Neither XP could be considered broken in. Total mileage was less than 10 miles when we picked them up. When we returned them a few days later, they would have accumulated just under 800 miles. They were well broken in.

Polaris loaned us two Browning ‘camo’ editions complete with gun rack. You had to look hard to tell the 850 from the 550. Except for the engines, these two ATVs were virtually identical, which gave us great insight into the new Polaris powerplants. We won’t keep you in suspense. Yes, the 850cc Polaris-built twin is worth the extra money. Yes, the 850 would be our first choice overall. That said, the lighter weight 550 proved to be the better handling version on nasty, slow-paced, tight, off-camber trails where nimbleness counts more than big bore power.

Our Test Plan

Our plan was simple. We would trailer about 90 minutes north of Polaris HQ to Isle, Minn., a favorite riding spot for Minneapolis-St. Paul ATVers and home to the Red Top Loop and the Ten Bruin Adventure Trail. On a Tuesday morning, four of us left Isle on the southern shore of Mille Lacs Lake for a 200-mile run to the city of Cass Lake, just northeast of the Mississippi River headwaters. In addition to our two 2009 Polaris Sportsman XPs, we were joined by Scott Eilertson, an ATV sales rep for Wisconsin who rode his 2009 Arctic Cat 700, Larry Koch, former owner of one of the largest ATV and snowmobile dealerships in Minnesota, and Les Pinz, ATV club member and area guide. We would all ride each other’s ATVs to draw comparisons.

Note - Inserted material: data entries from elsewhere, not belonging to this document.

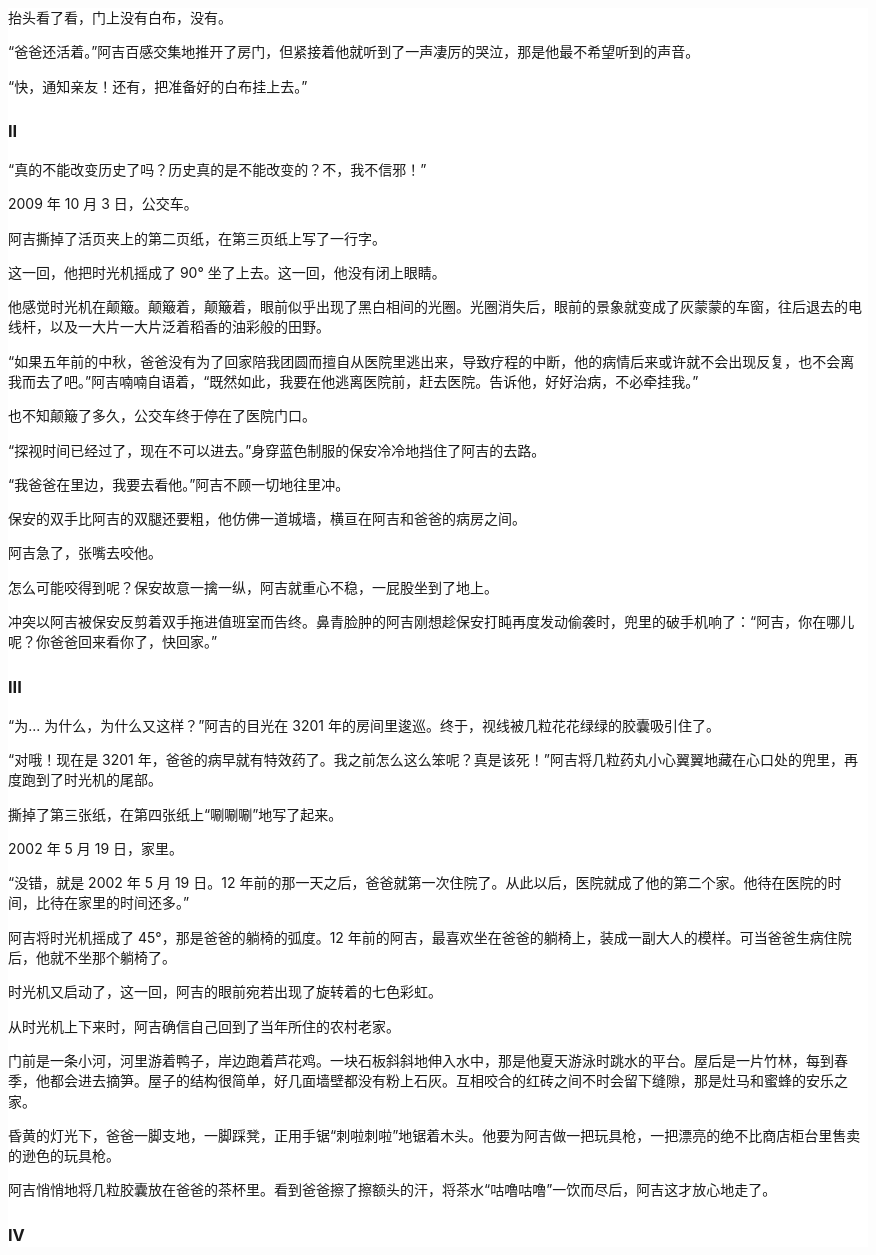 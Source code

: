 抬头看了看，门上没有白布，没有。

“爸爸还活着。”阿吉百感交集地推开了房门，但紧接着他就听到了一声凄厉的哭泣，那是他最不希望听到的声音。

“快，通知亲友！还有，把准备好的白布挂上去。”

### II

“真的不能改变历史了吗？历史真的是不能改变的？不，我不信邪！”

2009 年 10 月 3 日，公交车。

阿吉撕掉了活页夹上的第二页纸，在第三页纸上写了一行字。

这一回，他把时光机摇成了 90° 坐了上去。这一回，他没有闭上眼睛。

他感觉时光机在颠簸。颠簸着，颠簸着，眼前似乎出现了黑白相间的光圈。光圈消失后，眼前的景象就变成了灰蒙蒙的车窗，往后退去的电线杆，以及一大片一大片泛着稻香的油彩般的田野。

“如果五年前的中秋，爸爸没有为了回家陪我团圆而擅自从医院里逃出来，导致疗程的中断，他的病情后来或许就不会出现反复，也不会离我而去了吧。”阿吉喃喃自语着，“既然如此，我要在他逃离医院前，赶去医院。告诉他，好好治病，不必牵挂我。”

也不知颠簸了多久，公交车终于停在了医院门口。

“探视时间已经过了，现在不可以进去。”身穿蓝色制服的保安冷冷地挡住了阿吉的去路。

“我爸爸在里边，我要去看他。”阿吉不顾一切地往里冲。

保安的双手比阿吉的双腿还要粗，他仿佛一道城墙，横亘在阿吉和爸爸的病房之间。

阿吉急了，张嘴去咬他。

怎么可能咬得到呢？保安故意一擒一纵，阿吉就重心不稳，一屁股坐到了地上。

冲突以阿吉被保安反剪着双手拖进值班室而告终。鼻青脸肿的阿吉刚想趁保安打盹再度发动偷袭时，兜里的破手机响了：“阿吉，你在哪儿呢？你爸爸回来看你了，快回家。”

### III

“为... 为什么，为什么又这样？”阿吉的目光在 3201 年的房间里逡巡。终于，视线被几粒花花绿绿的胶囊吸引住了。

“对哦！现在是 3201 年，爸爸的病早就有特效药了。我之前怎么这么笨呢？真是该死！”阿吉将几粒药丸小心翼翼地藏在心口处的兜里，再度跑到了时光机的尾部。

撕掉了第三张纸，在第四张纸上“唰唰唰”地写了起来。

2002 年 5 月 19 日，家里。

“没错，就是 2002 年 5 月 19 日。12 年前的那一天之后，爸爸就第一次住院了。从此以后，医院就成了他的第二个家。他待在医院的时间，比待在家里的时间还多。”

阿吉将时光机摇成了 45°，那是爸爸的躺椅的弧度。12 年前的阿吉，最喜欢坐在爸爸的躺椅上，装成一副大人的模样。可当爸爸生病住院后，他就不坐那个躺椅了。

时光机又启动了，这一回，阿吉的眼前宛若出现了旋转着的七色彩虹。

从时光机上下来时，阿吉确信自己回到了当年所住的农村老家。

门前是一条小河，河里游着鸭子，岸边跑着芦花鸡。一块石板斜斜地伸入水中，那是他夏天游泳时跳水的平台。屋后是一片竹林，每到春季，他都会进去摘笋。屋子的结构很简单，好几面墙壁都没有粉上石灰。互相咬合的红砖之间不时会留下缝隙，那是灶马和蜜蜂的安乐之家。

昏黄的灯光下，爸爸一脚支地，一脚踩凳，正用手锯“刺啦刺啦”地锯着木头。他要为阿吉做一把玩具枪，一把漂亮的绝不比商店柜台里售卖的逊色的玩具枪。

阿吉悄悄地将几粒胶囊放在爸爸的茶杯里。看到爸爸擦了擦额头的汗，将茶水“咕噜咕噜”一饮而尽后，阿吉这才放心地走了。

### IV
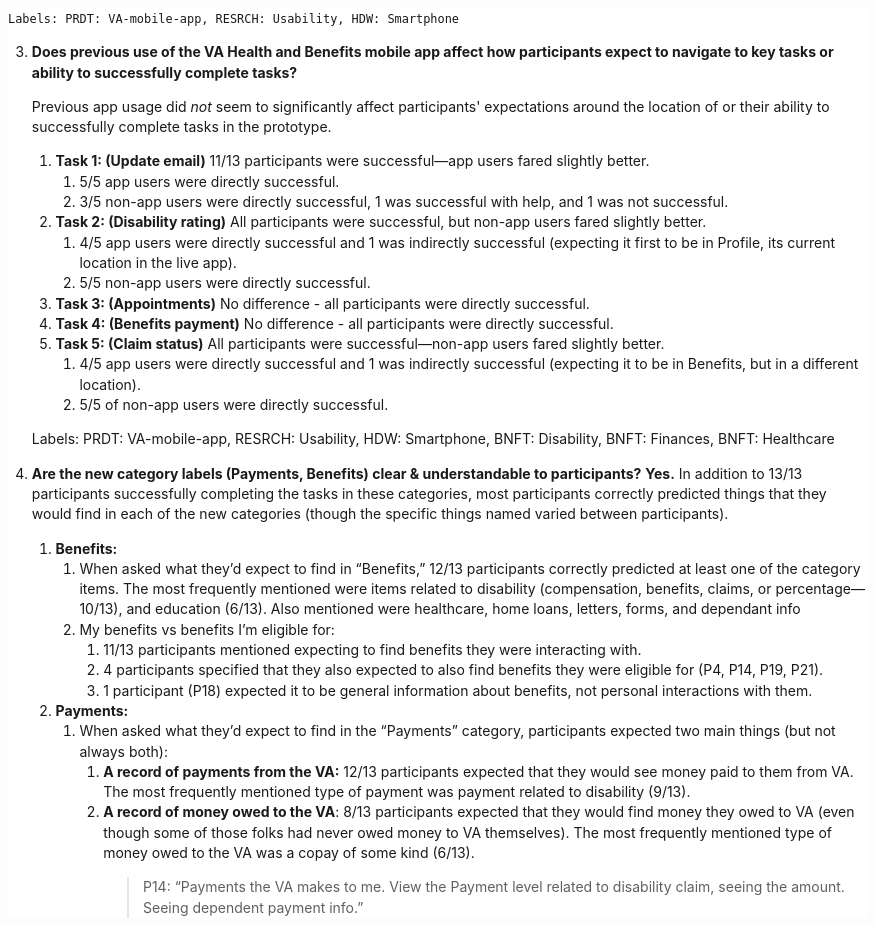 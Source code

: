     Labels: PRDT: VA-mobile-app, RESRCH: Usability, HDW: Smartphone


3. **Does previous use of the VA Health and Benefits mobile app affect how participants expect to navigate to key tasks or ability to successfully complete tasks?**

   Previous app usage did *not* seem to significantly affect participants' expectations around the location of or their ability to successfully complete tasks in the prototype.
    1. **Task 1: (Update email)** 11/13 participants were successful—app users fared slightly better.
       1. 5/5 app users were directly successful.
       2. 3/5 non-app users were directly successful, 1 was successful with help, and 1 was not successful.
    2. **Task 2: (Disability rating)** All participants were successful, but non-app users fared slightly better. 
       1. 4/5 app users were directly successful and 1 was indirectly successful (expecting it first to be in Profile, its current location in the live app).
       2.  5/5 non-app users were directly successful. 
    3. **Task 3: (Appointments)** No difference - all participants were directly successful.
    4. **Task 4: (Benefits payment)** No difference - all participants were directly successful.
    5. **Task 5: (Claim status)** All participants were successful—non-app users fared slightly better. 
       1. 4/5 app users were directly successful and 1 was indirectly successful (expecting it to be in Benefits, but in a different location).
       2. 5/5 of non-app users were directly successful.

   Labels: PRDT: VA-mobile-app, RESRCH: Usability, HDW: Smartphone, BNFT: Disability, BNFT: Finances, BNFT: Healthcare


4. **Are the new category labels (Payments, Benefits) clear & understandable to participants?**
**Yes.** In addition to 13/13 participants successfully completing the tasks in these categories, most participants correctly predicted things that they would find in each of the new categories (though the specific things named varied between participants). 
    1. **Benefits:**
       1. When asked what they’d expect to find in “Benefits,” 12/13 participants correctly predicted at least one of the category items. The most frequently mentioned were items related to disability (compensation, benefits, claims, or percentage—10/13), and education (6/13). Also mentioned were healthcare, home loans, letters, forms, and dependant info 
       2. My benefits vs benefits I’m eligible for:
            1. 11/13 participants mentioned expecting to find benefits they were interacting with.
            2. 4 participants specified that they also expected to also find benefits they were eligible for (P4, P14, P19, P21).
            3. 1 participant (P18) expected it to be general information about benefits, not personal interactions with them. 
    2. **Payments:** 
       1. When asked what they’d expect to find in the “Payments” category, participants expected two main things (but not always both):
            1. **A record of payments from the VA:** 12/13 participants expected that they would see money paid to them from VA. The most frequently mentioned type of payment was payment related to disability (9/13). 
            2. **A record of money owed to the VA**: 8/13 participants expected that they would find money they owed to VA (even though some of those folks had never owed money to VA themselves). The most frequently mentioned type of money owed to the VA was a copay of some kind (6/13).
                 > P14: “Payments the VA makes to me. View the Payment level related to disability claim, seeing the amount. Seeing dependent payment info.”
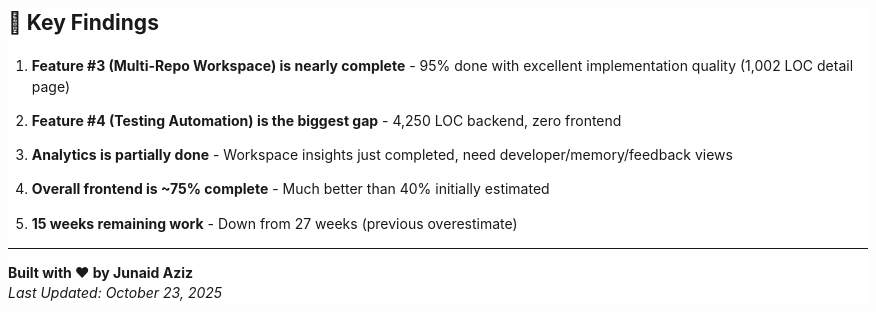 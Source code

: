 
## 📝 Key Findings

1. **Feature #3 (Multi-Repo Workspace) is nearly complete** - 95% done with excellent implementation quality (1,002 LOC detail page)

2. **Feature #4 (Testing Automation) is the biggest gap** - 4,250 LOC backend, zero frontend

3. **Analytics is partially done** - Workspace insights just completed, need developer/memory/feedback views

4. **Overall frontend is ~75% complete** - Much better than 40% initially estimated

5. **15 weeks remaining work** - Down from 27 weeks (previous overestimate)

---

**Built with ❤️ by Junaid Aziz**  
*Last Updated: October 23, 2025*
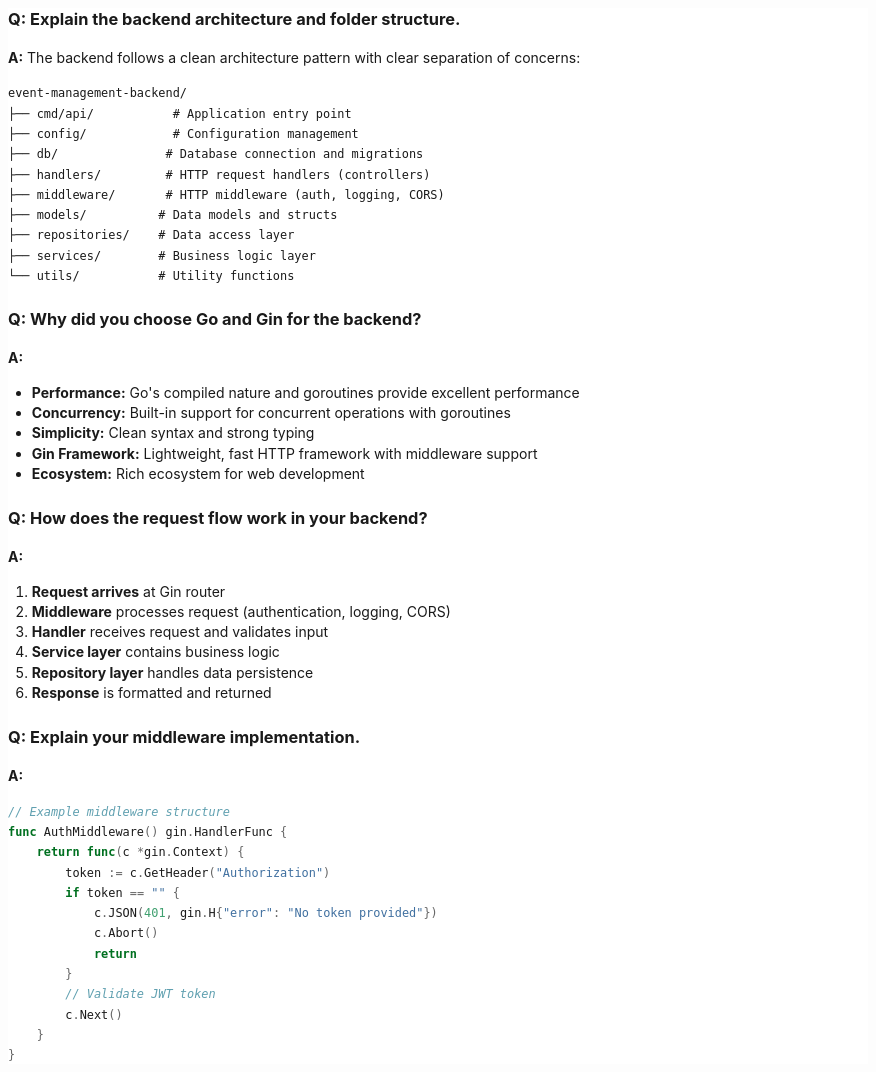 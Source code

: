 ### Q: Explain the backend architecture and folder structure.
**A:** The backend follows a clean architecture pattern with clear separation of concerns:

```
event-management-backend/
├── cmd/api/           # Application entry point
├── config/            # Configuration management
├── db/               # Database connection and migrations
├── handlers/         # HTTP request handlers (controllers)
├── middleware/       # HTTP middleware (auth, logging, CORS)
├── models/          # Data models and structs
├── repositories/    # Data access layer
├── services/        # Business logic layer
└── utils/           # Utility functions
```

### Q: Why did you choose Go and Gin for the backend?
**A:** 
- **Performance:** Go's compiled nature and goroutines provide excellent performance
- **Concurrency:** Built-in support for concurrent operations with goroutines
- **Simplicity:** Clean syntax and strong typing
- **Gin Framework:** Lightweight, fast HTTP framework with middleware support
- **Ecosystem:** Rich ecosystem for web development

### Q: How does the request flow work in your backend?
**A:**
1. **Request arrives** at Gin router
2. **Middleware** processes request (authentication, logging, CORS)
3. **Handler** receives request and validates input
4. **Service layer** contains business logic
5. **Repository layer** handles data persistence
6. **Response** is formatted and returned

### Q: Explain your middleware implementation.
**A:**
```go
// Example middleware structure
func AuthMiddleware() gin.HandlerFunc {
    return func(c *gin.Context) {
        token := c.GetHeader("Authorization")
        if token == "" {
            c.JSON(401, gin.H{"error": "No token provided"})
            c.Abort()
            return
        }
        // Validate JWT token
        c.Next()
    }
}
```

The first day of our trip was exceptional by Minnesota standards. The air was crisp. The sky blue. Fallen gold leaves swirled and hung about a foot over the dirt of the Soo Line trail after each ATV whooshed by. The day was off to a great start.

Converted rail lines offer scenic overviews.

Converted rail lines offer scenic overviews.

Polaris composite racks with ample tie down locations made packing a snap.

Polaris composite racks with ample tie down locations made packing a snap.

The test crew consisted of long-range riders Les Pinz, Larry Koch and Scott Eilertson (left to right).

The test crew consisted of long-range riders Les Pinz, Larry Koch and Scott Eilertson (left to right).


Right away we could tell that the Polaris engines needed some break in time. As we traveled along and the odometers added miles, the engines noticeably ran freer. Where we had been lucky to coax more than 50 miles per hour out of the 550 when we first started, we had the ATV cruising at 55 by midday. Eventually we could push close to 60 out of it on long straight sections. The 850 was easily 10 miles per hour faster and could run full throttle for as long as you dared. But, be warned the front end gets a bit light and big bumps make the vehicle a little nervous at those speeds. We found cruising at 60 could work okay, but the safest speeds on the corridor trail were 50 and under. You could make good time and yet be able to stay under control in case you encountered a deer or an unexpectedly bad stretch of trail. The two Polaris ATVs squeezed more than 20 miles per gallon out of each gallon of regular fuel. The 550 averaged 22-plus mpg with the 850 about a mile per gallon less.

Even with two or three stops for fuel and munchies, we made Cass Lake by late afternoon. The Polaris XP 850 was cruising. It’s amazing how turning the engine to line up with the frame improves the ride-ability of this ATV. Not having the engine and drive system jut out onto the floorboards allows you to move your feet around. You can place your feet forward, back, and side to side comfortably. We really appreciated this fact when we switched to Larry’s older Arctic Cat 500. The Polaris Sportsman XP is an incredibly comfortable ATV for a long day trail cruising. The seat is cut narrow but with ample cushioning and area for the booty of an aging test rider.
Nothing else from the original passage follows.